Abstract. Arctic clouds exhibit a robust annual cycle with maximum cloudiness in fall and minimum in winter. These variations affect energy flows in the Arctic with a large influence on the surface radiative fluxes. Contemporary climate models struggle to reproduce the observed Arctic cloud amount annual cycle and significantly disagree with each other. The goal of this analysis is to quantify the cloud influencing factors that contribute to winter-summer cloud amount differences, as these seasons are primarily responsible for the model discrepancies with observations. We find that differences in the total cloud amount annual cycle are primarily caused by differences in low, not high, clouds; the largest differences occur between the surface and 950 hPa. Stratifying cloud amount by cloud influencing factors, we find that model groups disagree most under strong lower tropospheric stability, weak to moderate mid-tropospheric subsidence, and cold lower tropospheric air temperatures.

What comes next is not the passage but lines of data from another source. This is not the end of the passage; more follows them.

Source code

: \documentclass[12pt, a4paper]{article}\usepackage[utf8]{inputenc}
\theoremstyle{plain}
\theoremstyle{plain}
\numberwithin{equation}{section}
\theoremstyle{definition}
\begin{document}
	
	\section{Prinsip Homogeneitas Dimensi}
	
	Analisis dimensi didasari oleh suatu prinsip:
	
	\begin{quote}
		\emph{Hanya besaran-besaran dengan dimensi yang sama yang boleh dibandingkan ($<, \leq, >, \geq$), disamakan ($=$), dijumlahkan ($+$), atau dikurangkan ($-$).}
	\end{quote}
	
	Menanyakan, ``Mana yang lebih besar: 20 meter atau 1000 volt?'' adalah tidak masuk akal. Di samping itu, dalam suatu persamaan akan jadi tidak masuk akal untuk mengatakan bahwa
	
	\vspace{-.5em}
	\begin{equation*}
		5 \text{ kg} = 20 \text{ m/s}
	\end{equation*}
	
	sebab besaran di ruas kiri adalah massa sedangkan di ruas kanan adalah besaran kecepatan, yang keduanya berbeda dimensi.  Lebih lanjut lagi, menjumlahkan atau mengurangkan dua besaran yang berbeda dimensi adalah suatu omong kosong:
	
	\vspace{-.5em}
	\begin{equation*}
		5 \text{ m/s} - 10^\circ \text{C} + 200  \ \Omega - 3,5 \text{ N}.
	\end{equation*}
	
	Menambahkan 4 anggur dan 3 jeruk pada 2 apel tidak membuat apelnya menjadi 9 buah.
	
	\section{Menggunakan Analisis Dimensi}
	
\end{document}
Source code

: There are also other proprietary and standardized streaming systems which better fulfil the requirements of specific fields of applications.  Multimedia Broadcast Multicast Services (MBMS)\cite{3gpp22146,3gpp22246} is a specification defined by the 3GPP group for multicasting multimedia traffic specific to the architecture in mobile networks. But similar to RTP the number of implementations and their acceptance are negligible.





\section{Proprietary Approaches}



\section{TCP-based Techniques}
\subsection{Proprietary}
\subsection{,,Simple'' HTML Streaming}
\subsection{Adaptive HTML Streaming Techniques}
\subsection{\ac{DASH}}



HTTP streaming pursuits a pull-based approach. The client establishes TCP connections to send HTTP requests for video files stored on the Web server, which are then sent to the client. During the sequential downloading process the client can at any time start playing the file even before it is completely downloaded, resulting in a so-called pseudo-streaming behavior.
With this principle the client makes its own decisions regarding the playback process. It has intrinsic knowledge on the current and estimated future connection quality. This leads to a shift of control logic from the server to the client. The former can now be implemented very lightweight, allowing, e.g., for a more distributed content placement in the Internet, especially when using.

Inter-group differences in low cloud amount are found to be a function of the dependence of low cloud amount on the lower tropospheric thermodynamic characteristics. We find that models with a larger low cloud amount in winter produce more cloud ice, whereas models with a larger low cloud amount in summer produce more cloud liquid. Thus, the parameterization of ice microphysics, specifically the ice formation mechanism (deposition vs. immersion freezing) and cloud liquid and ice partitioning, contributes to the inter-model differences in the Arctic cloud annual cycle and provides further evidence of the important role that cloud ice microphysical processes play in the evolution and modeling of the Arctic climate system.